Alors si vous avez un album à me conseiller pour rentrer dans l'univers... Je suis toute ouïe!

Merci et à bientôt!

Emilien a dit…

Cher Tangee,

C'est un véritable débat entre amateurs de Sonic Youth pour savoir quel album conseiller à un néophyte. Chacun a son avis sur le sujet avec des arguments très opposés!

En fait, tout dépend de ce que vous écoutez, donc voici les albums qui peuvent être des bonnes portes d'entrées : (je laisse le soin à d'autres personnes d'écrire leurs conseils si ils divergent avec les miens)

- Washing Machine (1995) : l'album avec lequel j'ai découvert le groupe. un album très froid, très cru, extrêmement porté sur la dissonance, mais qui contient quelques uns des plus beaux morceaux du groupe comme The Diamond Sea.
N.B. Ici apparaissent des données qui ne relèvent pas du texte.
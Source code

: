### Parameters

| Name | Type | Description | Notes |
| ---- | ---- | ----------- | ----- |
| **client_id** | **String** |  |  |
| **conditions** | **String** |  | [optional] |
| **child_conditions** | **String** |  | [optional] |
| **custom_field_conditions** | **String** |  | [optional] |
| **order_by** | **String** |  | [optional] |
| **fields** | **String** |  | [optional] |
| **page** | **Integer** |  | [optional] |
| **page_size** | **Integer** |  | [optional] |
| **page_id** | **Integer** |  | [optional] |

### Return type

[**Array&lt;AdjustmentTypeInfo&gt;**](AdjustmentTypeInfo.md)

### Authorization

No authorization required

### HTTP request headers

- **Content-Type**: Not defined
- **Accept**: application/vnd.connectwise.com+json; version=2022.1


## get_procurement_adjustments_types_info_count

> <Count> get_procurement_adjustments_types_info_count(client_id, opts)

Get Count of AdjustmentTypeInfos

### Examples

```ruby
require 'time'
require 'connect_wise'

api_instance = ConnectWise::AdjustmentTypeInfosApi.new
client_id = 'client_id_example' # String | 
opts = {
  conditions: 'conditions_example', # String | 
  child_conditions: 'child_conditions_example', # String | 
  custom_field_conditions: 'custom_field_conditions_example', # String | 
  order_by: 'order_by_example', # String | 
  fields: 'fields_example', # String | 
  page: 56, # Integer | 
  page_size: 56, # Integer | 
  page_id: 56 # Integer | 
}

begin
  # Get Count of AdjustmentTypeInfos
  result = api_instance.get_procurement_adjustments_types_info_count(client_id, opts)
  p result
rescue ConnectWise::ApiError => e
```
- Dirty (1991) : album plus propre, plus leché, sans doute trop long, mais très efficace et plus simple que les autres albums. y'a une production un peu 90's mais ce n'est pas trop génant. On peut commencer par la même si c'est pas le mieux non plus.

- EVOL (1986) : un album un peu malsain mais très bien pour débuter le son est toujours sale et crû, mais les chansons sont plus accrocheuses que dans les premiers albums.

- Murray Street (2002) : du sonic youth plus pop, avec jim o'rourke en membre bonus. des morceaux apaisés, bien plus efficaces et immédiatement beaux. un album vraiment accessible, mais bien plus apaisé que le reste de la discographie du groupe.


EN TOUT CAS, il ne faut pas vraiment commencer avec les albums dont je parle dans la chronique qui représentent le coté "noise music" de sonic youth, un coté un peu exigeant et très bruitiste!


En espérant avoir pu aider!

emilien.

Clem a dit…

Merci!
Je pars à la mediathèque demain avec ces noms dans la poche!